(What to work on)
Scan the material and copy every line in which "IsInput" appears.

--*--

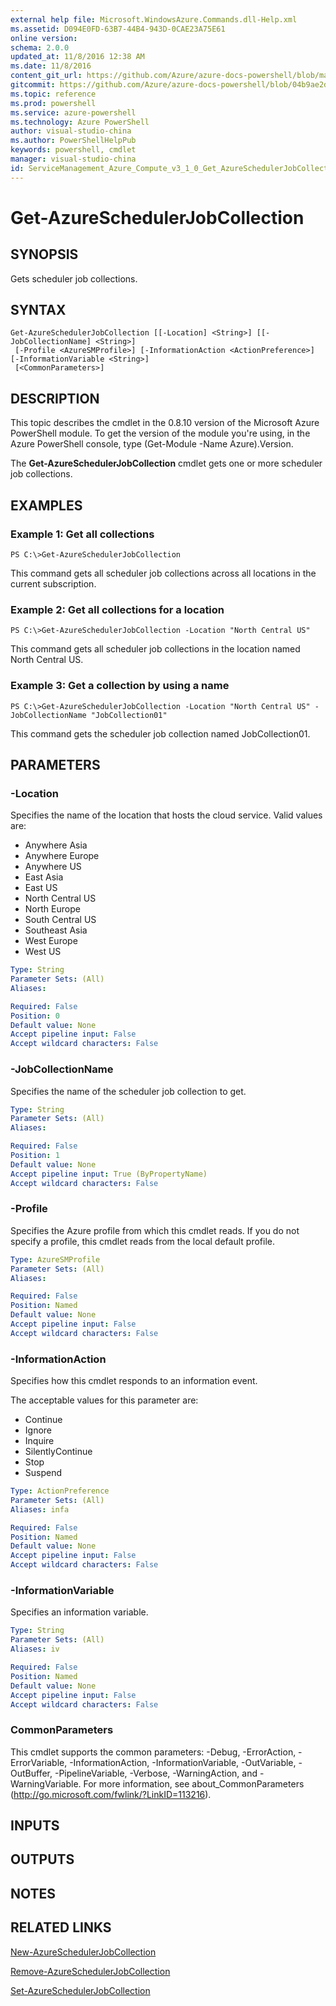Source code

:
 ```yaml
---
external help file: Microsoft.WindowsAzure.Commands.dll-Help.xml
ms.assetid: D094E0FD-63B7-44B4-943D-0CAE23A75E61
online version: 
schema: 2.0.0
updated_at: 11/8/2016 12:38 AM
ms.date: 11/8/2016
content_git_url: https://github.com/Azure/azure-docs-powershell/blob/master/azureps-cmdlets-docs/ServiceManagement/Azure.Compute/v3.1.0/Get-AzureSchedulerJobCollection.md
gitcommit: https://github.com/Azure/azure-docs-powershell/blob/04b9ae2d1c44a3ada330f570237886794cede893/azureps-cmdlets-docs/ServiceManagement/Azure.Compute/v3.1.0/Get-AzureSchedulerJobCollection.md
ms.topic: reference
ms.prod: powershell
ms.service: azure-powershell
ms.technology: Azure PowerShell
author: visual-studio-china
ms.author: PowerShellHelpPub
keywords: powershell, cmdlet
manager: visual-studio-china
id: ServiceManagement_Azure_Compute_v3_1_0_Get_AzureSchedulerJobCollection_md
---
```


# Get-AzureSchedulerJobCollection

## SYNOPSIS
Gets scheduler job collections.

## SYNTAX

```
Get-AzureSchedulerJobCollection [[-Location] <String>] [[-JobCollectionName] <String>]
 [-Profile <AzureSMProfile>] [-InformationAction <ActionPreference>] [-InformationVariable <String>]
 [<CommonParameters>]
```

## DESCRIPTION
This topic describes the cmdlet in the 0.8.10 version of the Microsoft Azure PowerShell module.
To get the version of the module you're using, in the Azure PowerShell console, type (Get-Module -Name Azure).Version.

The **Get-AzureSchedulerJobCollection** cmdlet gets one or more scheduler job collections.

## EXAMPLES

### Example 1: Get all collections
```
PS C:\>Get-AzureSchedulerJobCollection
```

This command gets all scheduler job collections across all locations in the current subscription.

### Example 2: Get all collections for a location
```
PS C:\>Get-AzureSchedulerJobCollection -Location "North Central US"
```

This command gets all scheduler job collections in the location named North Central US.

### Example 3: Get a collection by using a name
```
PS C:\>Get-AzureSchedulerJobCollection -Location "North Central US" -JobCollectionName "JobCollection01"
```

This command gets the scheduler job collection named JobCollection01.

## PARAMETERS

### -Location
Specifies the name of the location that hosts the cloud service.
Valid values are: 

- Anywhere Asia
- Anywhere Europe
- Anywhere US
- East Asia
- East US
- North Central US
- North Europe
- South Central US
- Southeast Asia
- West Europe
- West US

```yaml
Type: String
Parameter Sets: (All)
Aliases: 

Required: False
Position: 0
Default value: None
Accept pipeline input: False
Accept wildcard characters: False
```

### -JobCollectionName
Specifies the name of the scheduler job collection to get.

```yaml
Type: String
Parameter Sets: (All)
Aliases: 

Required: False
Position: 1
Default value: None
Accept pipeline input: True (ByPropertyName)
Accept wildcard characters: False
```

### -Profile
Specifies the Azure profile from which this cmdlet reads.
If you do not specify a profile, this cmdlet reads from the local default profile.

```yaml
Type: AzureSMProfile
Parameter Sets: (All)
Aliases: 

Required: False
Position: Named
Default value: None
Accept pipeline input: False
Accept wildcard characters: False
```

### -InformationAction
Specifies how this cmdlet responds to an information event.

The acceptable values for this parameter are:

- Continue
- Ignore
- Inquire
- SilentlyContinue
- Stop
- Suspend

```yaml
Type: ActionPreference
Parameter Sets: (All)
Aliases: infa

Required: False
Position: Named
Default value: None
Accept pipeline input: False
Accept wildcard characters: False
```

### -InformationVariable
Specifies an information variable.

```yaml
Type: String
Parameter Sets: (All)
Aliases: iv

Required: False
Position: Named
Default value: None
Accept pipeline input: False
Accept wildcard characters: False
```

### CommonParameters
This cmdlet supports the common parameters: -Debug, -ErrorAction, -ErrorVariable, -InformationAction, -InformationVariable, -OutVariable, -OutBuffer, -PipelineVariable, -Verbose, -WarningAction, and -WarningVariable. For more information, see about_CommonParameters (http://go.microsoft.com/fwlink/?LinkID=113216).

## INPUTS

## OUTPUTS

## NOTES

## RELATED LINKS

[New-AzureSchedulerJobCollection](xref:ServiceManagement/Azure.Compute/v3.1.0/New-AzureSchedulerJobCollection.md)

[Remove-AzureSchedulerJobCollection](xref:ServiceManagement/Azure.Compute/v3.1.0/Remove-AzureSchedulerJobCollection.md)

[Set-AzureSchedulerJobCollection](xref:ServiceManagement/Azure.Compute/v3.1.0/Set-AzureSchedulerJobCollection.md)


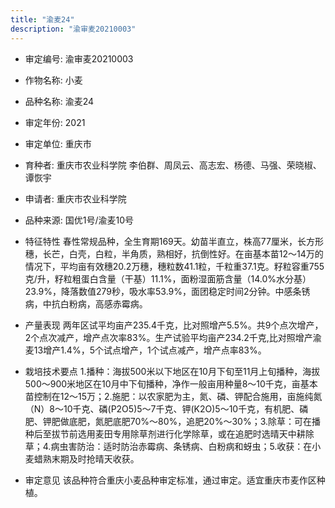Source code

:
 ```yaml
---
title: "渝麦24"
description: "渝审麦20210003"
---
```

* 审定编号:  渝审麦20210003

*  作物名称:  小麦

*  品种名称:  渝麦24

*  审定年份:  2021

*  审定单位:  重庆市

* 育种者:  重庆市农业科学院 李伯群、周凤云、高志宏、杨德、马强、荣晓椒、谭恢宇

*  申请者:  重庆市农业科学院

*  品种来源:  国优1号/渝麦10号

*  特征特性
春性常规品种，全生育期169天。幼苗半直立，株高77厘米，长方形穗，长芒，白壳，白粒，半角质，熟相好，抗倒性好。在亩基本苗12～14万的情况下，平均亩有效穗20.2万穗，穗粒数41.1粒，千粒重37.1克。籽粒容重755克/升，籽粒粗蛋白含量（干基）11.1%，面粉湿面筋含量（14.0%水分基）23.9%，降落数值279秒，吸水率53.9%，面团稳定时间2分钟。中感条锈病，中抗白粉病，高感赤霉病。

*  产量表现
两年区试平均亩产235.4千克，比对照增产5.5%。共9个点次增产，2个点次减产，增产点次率83%。生产试验平均亩产234.2千克,比对照增产渝麦13增产1.4%，5个试点增产，1个试点减产，增产点率83%。

*  栽培技术要点
1.播种：海拔500米以下地区在10月下旬至11月上旬播种，海拔500～900米地区在10月中下旬播种，净作一般亩用种量8～10千克，亩基本苗控制在12～15万；2.施肥：以农家肥为主，氮、磷、钾配合施用，亩施纯氮（N）8～10千克、磷(P2O5)5～7千克、钾(K2O)5～10千克，有机肥、磷肥、钾肥做底肥，氮肥底肥70%～80%，追肥20%～30%；3.除草：可在播种后至拔节前选用麦田专用除草剂进行化学除草，或在追肥时选晴天中耕除草；4.病虫害防治：适时防治赤霉病、条锈病、白粉病和蚜虫；5.收获：在小麦蜡熟末期及时抢晴天收获。

*  审定意见
该品种符合重庆小麦品种审定标准，通过审定。适宜重庆市麦作区种植。
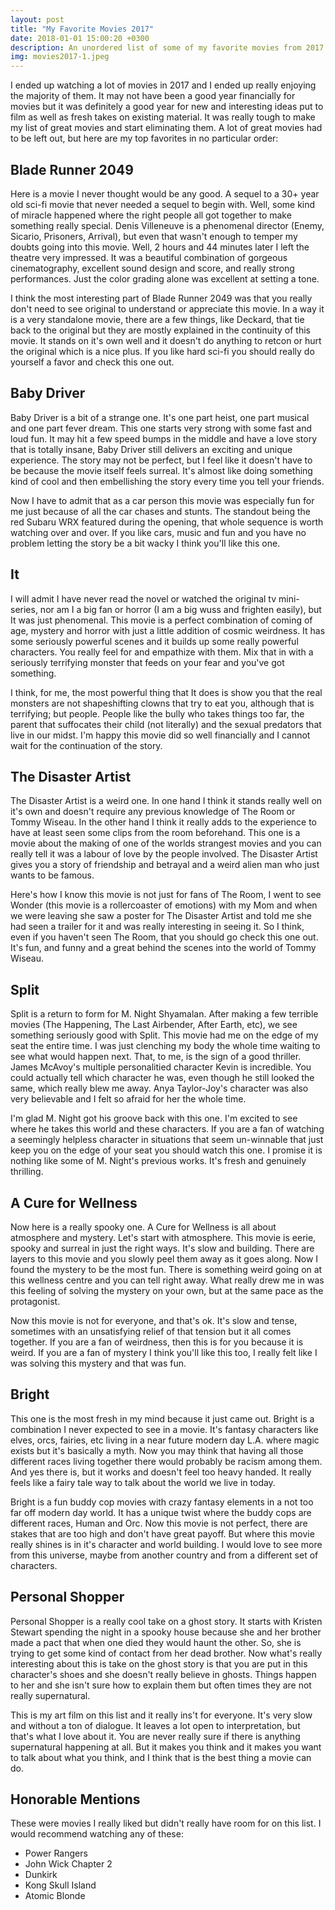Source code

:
 ```yaml
---
layout: post
title: "My Favorite Movies 2017"
date: 2018-01-01 15:00:20 +0300
description: An unordered list of some of my favorite movies from 2017.
img: movies2017-1.jpeg
---
```

I ended up watching a lot of movies in 2017 and I ended up really enjoying the majority of them. It may not have been a good year financially for movies but it was definitely a good year
for new and interesting ideas put to film as well as fresh takes on existing material.
It was really tough to make my list of great movies and start eliminating them. A lot of
great movies had to be left out, but here are my top favorites in no particular order:


## Blade Runner 2049

Here is a movie I never thought would be any good. A sequel to a 30+ year old sci-fi movie
that never needed a sequel to begin with. Well, some kind of miracle happened where the right people all got together to make something really special. Denis Villeneuve is a phenomenal director (Enemy, Sicario, Prisoners, Arrival), but even that wasn't enough to temper my doubts going into this movie. Well, 2 hours and 44 minutes later I left the theatre very impressed. It was a beautiful combination of gorgeous cinematography, excellent sound design and score, and really strong performances. Just the color grading alone was excellent at setting a tone.

I think the most interesting part of Blade Runner 2049 was that you really don't need to see original to understand or appreciate this movie. In a way it is a very standalone movie, there are a few things, like Deckard, that tie back to the original but they are mostly explained in the continuity of this movie. It stands on it's own well and it doesn't do anything to retcon or hurt the original which is a nice plus. If you like hard sci-fi you should really do yourself a favor and check this one out.



## Baby Driver

Baby Driver is a bit of a strange one. It's one part heist, one part musical and one part fever dream. This one starts very strong with some fast and loud fun. It may hit a few speed bumps in the middle and have a love story that is totally insane, Baby Driver still delivers an exciting and unique experience. The story may not be perfect, but I feel like it doesn't have to be because the movie itself feels surreal. It's almost like doing something kind of cool and then embellishing the story every time you tell your friends.

Now I have to admit that as a car person this movie was especially fun for me just because of all the car chases and stunts. The standout being the red Subaru WRX featured during the opening, that whole sequence is worth watching over and over. If you like cars, music and fun and you have no problem letting the story be a bit wacky I think you'll like this one.



## It

I will admit I have never read the novel or watched the original tv mini-series, nor am I a big fan or horror (I am a big wuss and frighten easily), but It was just phenomenal. This movie is a perfect combination of coming of age, mystery and horror with just a little addition of cosmic weirdness. It has some seriously powerful scenes and it builds up some really powerful characters. You really feel for and empathize with them. Mix that in with a seriously terrifying monster that feeds on your fear and you've got something.

I think, for me, the most powerful thing that It does is show you that the real monsters are not shapeshifting clowns that try to eat you, although that is terrifying; but people. People like the bully who takes things too far, the parent that suffocates their child (not literally) and the sexual predators that live in our midst. I'm happy this movie did so well financially and I cannot wait for the continuation of the story.



## The Disaster Artist

The Disaster Artist is a weird one. In one hand I think it stands really well on it's own and doesn't require any previous knowledge of The Room or Tommy Wiseau. In the other hand I think it really adds to the experience to have at least seen some clips from the room beforehand. This one is a movie about the making of one of the worlds strangest movies and you can really tell it was a labour of love by the people involved. The Disaster Artist gives you a story of friendship and betrayal and a weird alien man who just wants to be famous.

Here's how I know this movie is not just for fans of The Room, I went to see Wonder (this movie is a rollercoaster of emotions) with my Mom and when we were leaving she saw a poster for The Disaster Artist and told me she had seen a trailer for it and was really interesting in seeing it. So I think, even if you haven't seen The Room, that you should go check this one out. It's fun, and funny and a great behind the scenes into the world of Tommy Wiseau.



## Split

Split is a return to form for M. Night Shyamalan. After making a few terrible movies (The Happening, The Last Airbender, After Earth, etc), we see something seriously good with Split. This movie had me on the edge of my seat the entire time. I was just clenching my body the whole time waiting to see what would happen next. That, to me, is the sign of a good thriller. James McAvoy's multiple personalitied character Kevin is incredible. You could actually tell which character he was, even though he still looked the same, which really blew me away. Anya Taylor-Joy's character was also very believable and I felt so afraid for her the whole time.

I'm glad M. Night got his groove back with this one. I'm excited to see where he takes this world and these characters. If you are a fan of watching a seemingly helpless character in situations that seem un-winnable that just keep you on the edge of your seat you should watch this one. I promise it is nothing like some of M. Night's previous works. It's fresh and genuinely thrilling.



## A Cure for Wellness

Now here is a really spooky one. A Cure for Wellness is all about atmosphere and mystery. Let's start with atmosphere. This movie is eerie, spooky and surreal in just the right ways. It's slow and building. There are layers to this movie and you slowly peel them away as it goes along. Now I found the mystery to be the most fun. There is something weird going on at this wellness centre and you can tell right away. What really drew me in was this feeling of solving the mystery on your own, but at the same pace as the protagonist.

Now this movie is not for everyone, and that's ok. It's slow and tense, sometimes with an unsatisfying relief of that tension but it all comes together. If you are a fan of weirdness, then this is for you because it is weird. If you are a fan of mystery I think you'll like this too, I really felt like I was solving this mystery and that was fun.



## Bright

This one is the most fresh in my mind because it just came out. Bright is a combination I never expected to see in a movie. It's fantasy characters like elves, orcs, fairies, etc living in a near future modern day L.A. where magic exists but it's basically a myth. Now you may think that having all those different races living together there would probably be racism among them. And yes there is, but it works and doesn't feel too heavy handed. It really feels like a fairy tale way to talk about the world we live in today.

Bright is a fun buddy cop movies with crazy fantasy elements in a not too far off modern day world. It has a unique twist where the buddy cops are different races, Human and Orc. Now this movie is not perfect, there are stakes that are too high and don't have great payoff. But where this movie really shines is in it's character and world building. I would love to see more from this universe, maybe from another country and from a different set of characters.



## Personal Shopper

Personal Shopper is a really cool take on a ghost story. It starts with Kristen Stewart spending the night in a spooky house because she and her brother made a pact that when one died they would haunt the other. So, she is trying to get some kind of contact from her dead brother. Now what's really interesting about this is take on the ghost story is that you are put in this character's shoes and she doesn't really believe in ghosts. Things happen to her and she isn't sure how to explain them but often times they are not really supernatural.

This is my art film on this list and it really ins't for everyone. It's very slow and without a ton of dialogue. It leaves a lot open to interpretation, but that's what I love about it. You are never really sure if there is anything supernatural happening at all. But it makes you think and it makes you want to talk about what you think, and I think that is the best thing a movie can do.



## Honorable Mentions

These were movies I really liked but didn't really have room for on this list. I would recommend watching any of these:

- Power Rangers
- John Wick Chapter 2
- Dunkirk
- Kong Skull Island
- Atomic Blonde
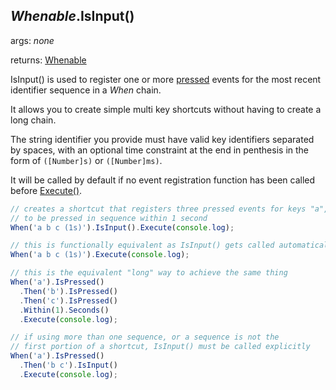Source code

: ## *Whenable*.IsInput()

args: *none*

returns: [Whenable](../../types/Whenable)

IsInput() is used to register one or more [pressed](../features/events#pressed) events for the most recent identifier sequence in a *When* chain.

It allows you to create simple multi key shortcuts without having to create a long chain.

The string identifier you provide must have valid key identifiers separated by spaces, with an optional time constraint at the end in penthesis in the form of `([Number]s)` or `([Number]ms)`.

It will be called by default if no event registration function has been called before [Execute()](./Execute.md).

```javascript
// creates a shortcut that registers three pressed events for keys "a", "b" and "c"
// to be pressed in sequence within 1 second
When('a b c (1s)').IsInput().Execute(console.log);

// this is functionally equivalent as IsInput() gets called automatically
When('a b c (1s)').Execute(console.log);

// this is the equivalent "long" way to achieve the same thing
When('a').IsPressed()
  .Then('b').IsPressed()
  .Then('c').IsPressed()
  .Within(1).Seconds()
  .Execute(console.log);

// if using more than one sequence, or a sequence is not the 
// first portion of a shortcut, IsInput() must be called explicitly
When('a').IsPressed()
  .Then('b c').IsInput()
  .Execute(console.log);
```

--*--

(Answer below)
: ## *Whenable*.IsInput()
IsInput() is used to register one or more [pressed](../features/events#pressed) events for the most recent identifier sequence in a *When* chain.
When('a b c (1s)').IsInput().Execute(console.log);
// this is functionally equivalent as IsInput() gets called automatically
// first portion of a shortcut, IsInput() must be called explicitly
  .Then('b c').IsInput()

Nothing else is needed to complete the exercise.